Graduating college is one of the greatest accomplishments you’ll ever have in your life. It’s such a huge deal for so many reasons and to so many people. It also signifies growth, change, and new beginnings, all of which are primarily unknown.
Within months of collecting your diploma you’ll notice how fast the world is changing around you. And how your friendships begin to switch gears a bit, even when you always promised it wouldn’t. The problem is, for the first time in a long time, you and your friends won’t be exactly on the same page in terms of what your doing with you’re lives.
Conversations May Seem Awkward
Because you don’t have school in common anymore and you are at semi-different stages of life you’ll find it hard finding common topics. You’ll go through phases where you can’t relate to your friend’s stories or problems. Your convo’s will shift to talking about more adult-like problems and concerns. Gone are the days of crazy party and hook up stories…. Kind of.

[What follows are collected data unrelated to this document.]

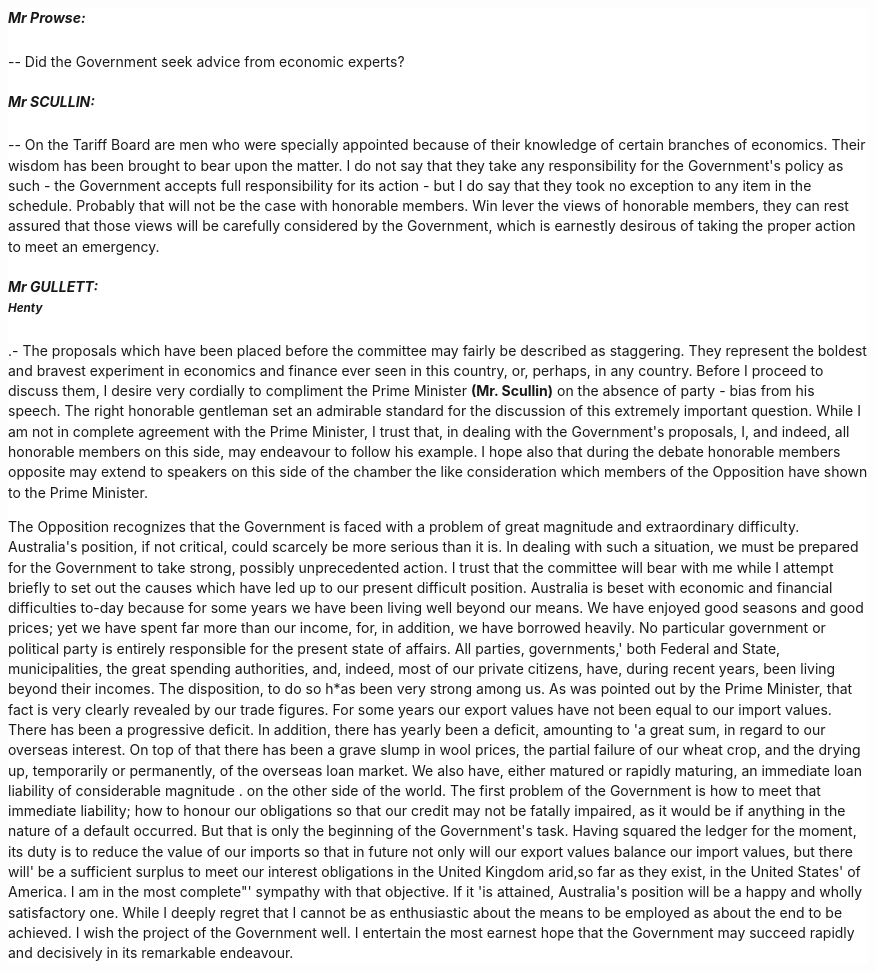 ##### Mr Prowse:

-- Did the Government seek advice from economic experts? 

##### Mr SCULLIN:

-- On the Tariff Board are men who were specially appointed because of their knowledge of certain branches of economics. Their wisdom has been brought to bear upon the matter. I do not say that they take any responsibility for the Government's policy as such - the Government accepts full responsibility for its action - but I do say that they took no exception to any item in the schedule. Probably that will not be the case with honorable members. Win lever the views of honorable members, they can rest assured that those views will be carefully considered by the Government, which is earnestly desirous of taking the proper action to meet an emergency. 

##### Mr GULLETT:<br><small class="text-muted">Henty</small>

.- The proposals which have been placed before the committee may fairly be described as staggering. They represent the boldest and bravest experiment in economics and finance ever seen in this country, or, perhaps, in any country. Before I proceed to discuss them, I desire very cordially to compliment the Prime Minister  **(Mr. Scullin)**  on the absence of party - bias from his speech. The right honorable gentleman set an admirable standard for the discussion of this extremely important question. While I am not in complete agreement with the Prime Minister, I trust that, in dealing with the Government's proposals, I, and indeed, all honorable members on this side, may endeavour to follow his example. I hope also that during the debate honorable members opposite may extend to speakers on this side of the chamber the like consideration which members of the Opposition have shown to the Prime Minister. 

The Opposition recognizes that the Government is faced with a problem of great magnitude and extraordinary difficulty. Australia's position, if not critical, could scarcely be more serious than it is. In dealing with such a situation, we must be prepared for the Government to take strong, possibly unprecedented action. I trust that the committee will bear with me while I attempt briefly to set out the causes which have led up to our present difficult position. Australia is beset with economic and financial difficulties to-day because for some years we have been living well beyond our means. We have enjoyed good seasons and good prices; yet we have spent far more than our income, for, in addition, we have borrowed heavily. No particular government or political party is entirely responsible for the present state of affairs. All parties, governments,' both Federal and State, municipalities, the great spending authorities, and, indeed, most of our private citizens, have, during recent years, been living beyond their incomes. The disposition, to do so h*as been very strong among us. As was pointed out by the Prime Minister, that fact is very clearly revealed by our trade figures. For some years our export values have not been equal to our import values. There has been a progressive deficit. In addition, there has yearly been a deficit, amounting to 'a great sum, in regard to our overseas interest. On top of that there has been a grave slump in wool prices, the partial failure of our wheat crop, and the drying up, temporarily or permanently, of the overseas loan market. We also have, either matured or rapidly maturing, an immediate  loan liability of considerable magnitude . on the other side of the world. The first problem of the Government is how to meet that immediate liability; how to honour our obligations so that our credit may not be fatally impaired, as it would be if anything in the nature of a default occurred. But that is only the beginning of the Government's task. Having squared the ledger for the moment, its duty is to reduce the value of our imports so that in future not only will our export values balance our import values, but there will' be a sufficient surplus to meet our interest obligations in the United Kingdom arid,so far as they exist, in the United States' of America. I am in the most complete"' sympathy with that objective. If it 'is attained, Australia's position will be a happy and wholly satisfactory one. While I deeply regret that I cannot be as enthusiastic about the means to be employed as about the end to be achieved. I wish the project of the Government well. I entertain the most earnest hope that the Government may succeed rapidly and decisively in its remarkable endeavour.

You’ll Really Have to Start Coordinating Schedule’s to Hang Out
With a new life comes new responsibilities and new schedules. So you’ll feel like you haven’t seen each other in a while. So in order to ensure you’ll actually see your friends you’ll have to plan it around everyone’s schedules, which can get difficult when you take into account their work hours, additional responsibilities, and the time of day.
Distance Becomes Very Probable
If some of your friends were from school everyone may move back to their hometowns, so you’ll have to deal with some distance. Some of your hometown friends may even find work somewhere else so they may have to move to get their dream job. FaceTime dates and group chats will be your main source of communication rather than physically being together.
Discovering New Hang Out Spots Will Be Frustrating
If it’s not on campus and in your town, you have to rely on the recommendations of others. Which you’ll find isn’t always the most helpful. You’ll soon find where people your age hang out or which bars are the best in town, but it’ll take a lot of “bad” nights out to find the best ones.
Finding Balance In Your Schedule to Accommodate Everything and Everyone
Because everyone is so busy and absorbed in their own lives you may find that you might have to focus on individual friendships rather than the group as a whole. It means you may have to only go to dinner with one friend a time. Or plan a weekend trip to see one person because you can’t be bothered with waiting around for everyone to be free for once. You take new opportunities to do things solo because you can’t accommodate everyone anymore so you do what’s best for you.
Dealing With Losing Friends Along The Way
You’ll inevitably lose friends along the way sadly, and no matter how hard we try to keep them, the effort may not be reciprocated. You’ll struggle with feelings of regret, hurt, confusion and guilt. But the best friends to keep around are the friends who make as much as an effort to keep you in their lives too.
Finding Patience During This Transitional Period
You’ll be mad things aren’t the way they used to be. You’ll be frustrated with the failed attempts to hang out and rejection. And you’ll be beyond being patient while you figure out how your new friendships will work and be maintained. But this struggle will be the most rewarding!
It doesn’t mean that your friendships will end completely or that you guys will never see each other again. It just means that you will experience some growing pains that may seem unusual or different for you. You’ll need to take different approaches to make your friendship last. It’ll be hard finding your new groove, but patience will be rewarding!